Source texts of formatted documents
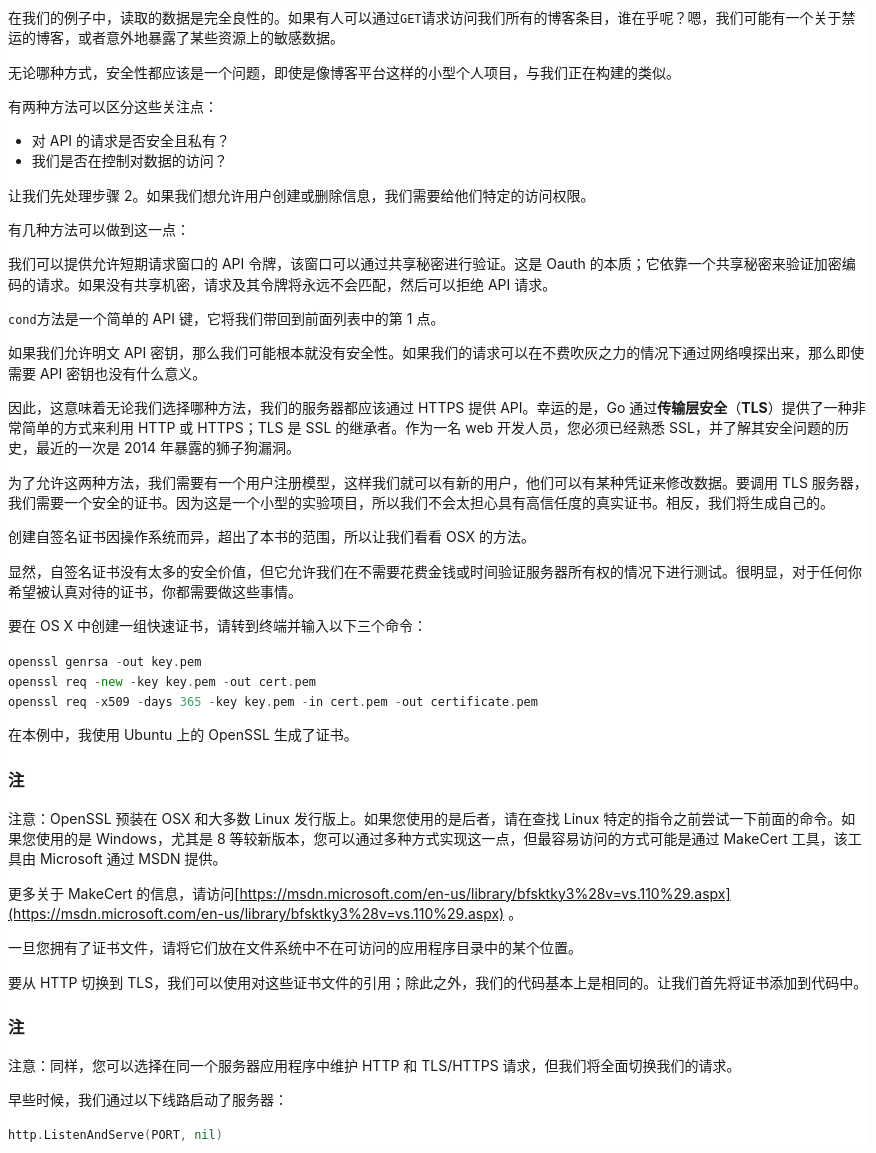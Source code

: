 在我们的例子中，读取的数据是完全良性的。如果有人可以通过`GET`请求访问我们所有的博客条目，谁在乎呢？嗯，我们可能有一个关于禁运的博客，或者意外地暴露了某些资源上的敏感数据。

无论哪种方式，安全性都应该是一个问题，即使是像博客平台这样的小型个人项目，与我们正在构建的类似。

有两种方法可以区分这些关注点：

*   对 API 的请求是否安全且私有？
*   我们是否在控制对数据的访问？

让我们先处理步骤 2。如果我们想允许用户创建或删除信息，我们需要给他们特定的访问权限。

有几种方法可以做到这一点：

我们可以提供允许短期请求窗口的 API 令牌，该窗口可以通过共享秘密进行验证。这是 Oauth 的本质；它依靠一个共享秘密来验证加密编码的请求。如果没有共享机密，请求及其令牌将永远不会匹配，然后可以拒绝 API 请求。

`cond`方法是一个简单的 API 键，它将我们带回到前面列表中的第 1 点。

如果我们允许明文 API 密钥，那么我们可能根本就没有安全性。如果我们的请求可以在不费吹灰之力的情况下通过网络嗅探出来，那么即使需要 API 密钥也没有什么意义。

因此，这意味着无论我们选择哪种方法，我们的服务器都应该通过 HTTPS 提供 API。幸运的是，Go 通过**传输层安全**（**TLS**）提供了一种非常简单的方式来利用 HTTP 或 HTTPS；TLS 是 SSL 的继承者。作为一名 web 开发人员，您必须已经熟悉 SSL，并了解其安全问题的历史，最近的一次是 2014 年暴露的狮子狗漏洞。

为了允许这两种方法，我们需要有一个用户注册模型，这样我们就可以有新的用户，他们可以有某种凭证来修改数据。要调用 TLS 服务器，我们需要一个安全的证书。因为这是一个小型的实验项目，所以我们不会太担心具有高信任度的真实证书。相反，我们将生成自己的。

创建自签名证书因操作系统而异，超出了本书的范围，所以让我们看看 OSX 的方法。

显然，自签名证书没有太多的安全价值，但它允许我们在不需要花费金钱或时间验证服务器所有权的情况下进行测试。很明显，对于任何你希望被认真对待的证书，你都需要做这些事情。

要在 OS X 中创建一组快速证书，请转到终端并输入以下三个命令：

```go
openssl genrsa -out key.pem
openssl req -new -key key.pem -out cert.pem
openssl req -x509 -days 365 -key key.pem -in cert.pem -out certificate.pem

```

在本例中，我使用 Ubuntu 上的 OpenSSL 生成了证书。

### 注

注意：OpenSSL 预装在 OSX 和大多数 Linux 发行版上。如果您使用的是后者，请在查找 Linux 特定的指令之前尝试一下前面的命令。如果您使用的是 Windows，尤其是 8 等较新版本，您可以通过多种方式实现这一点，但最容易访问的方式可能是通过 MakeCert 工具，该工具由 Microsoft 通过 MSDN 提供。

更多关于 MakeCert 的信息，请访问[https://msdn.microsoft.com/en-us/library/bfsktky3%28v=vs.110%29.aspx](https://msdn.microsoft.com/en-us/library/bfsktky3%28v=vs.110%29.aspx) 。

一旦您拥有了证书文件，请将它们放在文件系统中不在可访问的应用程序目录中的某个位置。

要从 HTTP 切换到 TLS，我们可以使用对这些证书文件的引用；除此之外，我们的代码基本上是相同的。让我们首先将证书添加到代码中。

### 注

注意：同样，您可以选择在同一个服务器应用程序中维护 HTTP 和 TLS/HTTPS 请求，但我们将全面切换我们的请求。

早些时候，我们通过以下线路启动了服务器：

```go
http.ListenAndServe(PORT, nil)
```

---

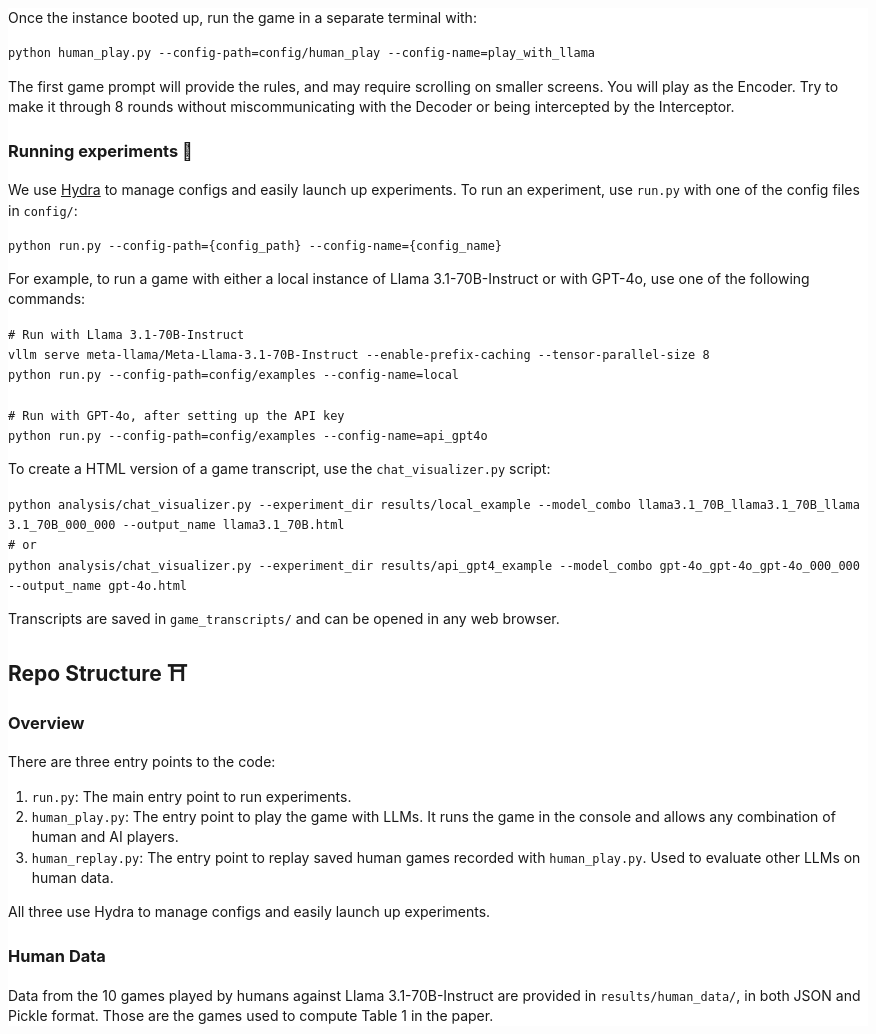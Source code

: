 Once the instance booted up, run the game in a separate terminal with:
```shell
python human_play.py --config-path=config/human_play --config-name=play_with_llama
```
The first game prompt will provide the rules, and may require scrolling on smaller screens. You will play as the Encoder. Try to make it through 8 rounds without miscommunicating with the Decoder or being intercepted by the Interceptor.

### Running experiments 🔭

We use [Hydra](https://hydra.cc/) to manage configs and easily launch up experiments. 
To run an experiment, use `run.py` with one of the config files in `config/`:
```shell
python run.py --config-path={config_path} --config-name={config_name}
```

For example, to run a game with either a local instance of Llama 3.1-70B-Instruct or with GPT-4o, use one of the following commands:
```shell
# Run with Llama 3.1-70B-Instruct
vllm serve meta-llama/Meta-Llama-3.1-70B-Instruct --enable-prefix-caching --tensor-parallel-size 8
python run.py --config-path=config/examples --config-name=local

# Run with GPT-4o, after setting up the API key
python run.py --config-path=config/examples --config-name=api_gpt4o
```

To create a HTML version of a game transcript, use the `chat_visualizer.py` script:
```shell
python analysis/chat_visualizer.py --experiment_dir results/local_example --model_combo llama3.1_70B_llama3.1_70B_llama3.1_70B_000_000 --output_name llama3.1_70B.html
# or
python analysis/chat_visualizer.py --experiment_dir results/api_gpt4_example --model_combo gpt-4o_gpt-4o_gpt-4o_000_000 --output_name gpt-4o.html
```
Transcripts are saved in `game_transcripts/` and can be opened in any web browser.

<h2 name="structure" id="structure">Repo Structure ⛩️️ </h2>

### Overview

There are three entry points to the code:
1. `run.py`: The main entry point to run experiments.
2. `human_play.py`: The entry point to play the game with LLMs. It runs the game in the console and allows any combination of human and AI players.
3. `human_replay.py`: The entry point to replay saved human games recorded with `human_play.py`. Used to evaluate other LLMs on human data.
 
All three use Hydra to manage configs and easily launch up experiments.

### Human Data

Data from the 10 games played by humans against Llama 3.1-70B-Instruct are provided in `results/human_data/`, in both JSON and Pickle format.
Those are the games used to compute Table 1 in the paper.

==

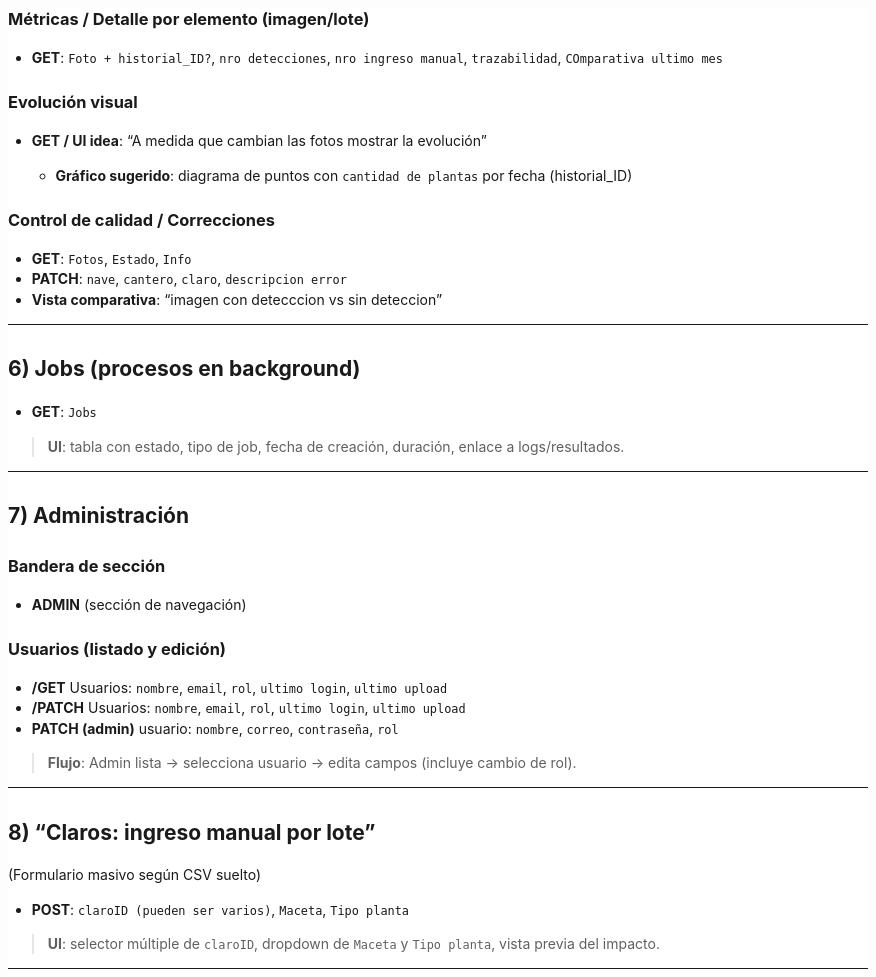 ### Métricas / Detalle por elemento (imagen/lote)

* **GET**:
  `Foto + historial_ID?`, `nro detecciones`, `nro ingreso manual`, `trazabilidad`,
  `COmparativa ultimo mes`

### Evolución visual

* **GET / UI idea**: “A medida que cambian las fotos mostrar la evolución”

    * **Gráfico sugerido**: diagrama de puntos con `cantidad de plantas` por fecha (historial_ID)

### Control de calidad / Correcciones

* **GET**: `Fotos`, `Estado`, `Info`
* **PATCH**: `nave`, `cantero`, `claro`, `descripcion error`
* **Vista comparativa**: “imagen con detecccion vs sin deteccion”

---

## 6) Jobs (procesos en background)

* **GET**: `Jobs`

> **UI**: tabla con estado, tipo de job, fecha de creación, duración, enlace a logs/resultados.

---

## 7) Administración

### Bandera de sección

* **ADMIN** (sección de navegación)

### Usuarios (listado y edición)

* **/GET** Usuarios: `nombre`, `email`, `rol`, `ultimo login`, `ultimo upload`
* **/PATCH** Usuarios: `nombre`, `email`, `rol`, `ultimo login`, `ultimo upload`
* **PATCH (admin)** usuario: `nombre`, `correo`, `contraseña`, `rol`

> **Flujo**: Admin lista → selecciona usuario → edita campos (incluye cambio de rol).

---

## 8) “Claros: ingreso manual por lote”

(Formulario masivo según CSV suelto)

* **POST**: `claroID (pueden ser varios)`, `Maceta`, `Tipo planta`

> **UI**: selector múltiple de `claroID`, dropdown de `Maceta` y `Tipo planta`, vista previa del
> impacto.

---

_Assigned task_
All that should be written out is the stretch of lines above between the one holding "显然，自签名证书没有太多的安" and the one holding "注意：OpenSSL 预装在 OSX", inclusive, exactly as given.

_Reply_
显然，自签名证书没有太多的安全价值，但它允许我们在不需要花费金钱或时间验证服务器所有权的情况下进行测试。很明显，对于任何你希望被认真对待的证书，你都需要做这些事情。

要在 OS X 中创建一组快速证书，请转到终端并输入以下三个命令：

```go
openssl genrsa -out key.pem
openssl req -new -key key.pem -out cert.pem
openssl req -x509 -days 365 -key key.pem -in cert.pem -out certificate.pem

```

在本例中，我使用 Ubuntu 上的 OpenSSL 生成了证书。

### 注

注意：OpenSSL 预装在 OSX 和大多数 Linux 发行版上。如果您使用的是后者，请在查找 Linux 特定的指令之前尝试一下前面的命令。如果您使用的是 Windows，尤其是 8 等较新版本，您可以通过多种方式实现这一点，但最容易访问的方式可能是通过 MakeCert 工具，该工具由 Microsoft 通过 MSDN 提供。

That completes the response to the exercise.